A few ways of specifying per-theme colours in only CSS

27 points by chrismorgan a day ago on lobsters | 12 comments

vbernat | a day ago

Isn't possible to simplify with:

:root {
  color-scheme: light dark;
}
:root:has(#theme-dark:checked) {
  color-scheme: dark;
}
:root:has(#theme-light:checked) {
  color-scheme: light;
}

Then only rely on @media (prefers-color-scheme: XXX)?

[OP] chrismorgan | 19 hours ago

Alas, no. Media queries are global, so setting color-scheme doesn’t influence (prefers-color-scheme).

In theory, @container style(color-scheme: dark) might work, though at present you’d need to use a custom property (e.g. @container style(--dark)) and wait for Safari to allow the document element to be a container and wait for Firefox 151.

vbernat | 18 hours ago

I see that light-dark() follow color-scheme. So, it would work if you only use light-dark() and not media queries.

kosayoda | a day ago

I was surprised to see my favorite method not listed here, which uses some less known rules of CSS custom properties: https://kosalab.dev/posts/no-duplication-css-theming

The approach does not require duplication, is flexible enough to support theming, is widely supported (afaik), and works with any CSS value, not just colors!

[OP] chrismorgan | a day ago

Ah, the space hack. I had quite forgotten about that nasty thing that broke so many tools that had made reasonable assumptions about the insignificance of whitespace…

I’ll consider adding something about it on Monday.

aziis98 | a day ago

Instead of color-mix I prefer using relative colors with the hsl or oklab calc syntax. This way you can easily get color variations with the same saturation/lightness/hue.

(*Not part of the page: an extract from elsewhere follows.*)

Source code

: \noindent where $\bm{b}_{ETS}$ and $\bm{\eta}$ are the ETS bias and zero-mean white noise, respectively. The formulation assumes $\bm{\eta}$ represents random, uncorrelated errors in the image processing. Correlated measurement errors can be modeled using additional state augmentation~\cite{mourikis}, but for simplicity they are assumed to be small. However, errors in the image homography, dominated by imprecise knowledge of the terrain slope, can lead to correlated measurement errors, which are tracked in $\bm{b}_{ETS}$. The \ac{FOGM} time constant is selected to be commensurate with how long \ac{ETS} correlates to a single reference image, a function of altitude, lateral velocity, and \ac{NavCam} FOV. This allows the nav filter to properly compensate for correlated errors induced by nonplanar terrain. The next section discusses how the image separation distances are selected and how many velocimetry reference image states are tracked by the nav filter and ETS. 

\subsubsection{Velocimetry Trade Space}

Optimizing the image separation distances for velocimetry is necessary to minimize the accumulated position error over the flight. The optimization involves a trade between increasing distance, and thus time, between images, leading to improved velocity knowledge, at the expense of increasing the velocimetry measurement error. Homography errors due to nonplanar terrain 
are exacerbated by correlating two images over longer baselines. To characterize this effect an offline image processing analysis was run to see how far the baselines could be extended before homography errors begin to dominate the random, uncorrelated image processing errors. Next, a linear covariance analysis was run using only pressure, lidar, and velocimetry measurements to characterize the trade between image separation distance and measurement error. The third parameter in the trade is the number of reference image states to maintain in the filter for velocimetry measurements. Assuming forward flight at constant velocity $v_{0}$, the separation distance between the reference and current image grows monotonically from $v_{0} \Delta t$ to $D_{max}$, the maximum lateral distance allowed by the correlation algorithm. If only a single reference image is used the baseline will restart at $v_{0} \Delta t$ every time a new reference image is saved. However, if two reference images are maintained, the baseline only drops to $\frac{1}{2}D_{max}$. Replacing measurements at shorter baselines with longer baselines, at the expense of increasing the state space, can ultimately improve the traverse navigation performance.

I personally don't like the light-dark function as it's a bit too limiting (from this point of view I prefer the new if syntax) and I prefer having theme colors defined together and not scattered around in the stylesheet. Also a "good" dark theme variant often needs special rules and changes here and there and not just color changes and the light dark function is far too specific for this use cases

[OP] chrismorgan | a day ago

I forgot about relative colours. Probably because I wrote that technique off long ago because it’s sorely limiting—colour just doesn’t work like that, perceptual colour space or no. The best results never follow exact RGB/LCH/LAB/whatever values. They’re far too limiting. Also yellow is a pain. And if you’re trying to use the same chroma/hue/saturation values with two wildly different lightness values, for light and dark… well, these colour spaces are not at all symmetrical. It just doesn’t work very well. Acceptable colour schemes can be generated numerically in a decent colour space, but good colour schemes are not so generated.

I’m not saying relative colours are worthless, but for this sort of problem, I don’t think they’re a good solution. They’re probably not that far above keyframes rules in my mind.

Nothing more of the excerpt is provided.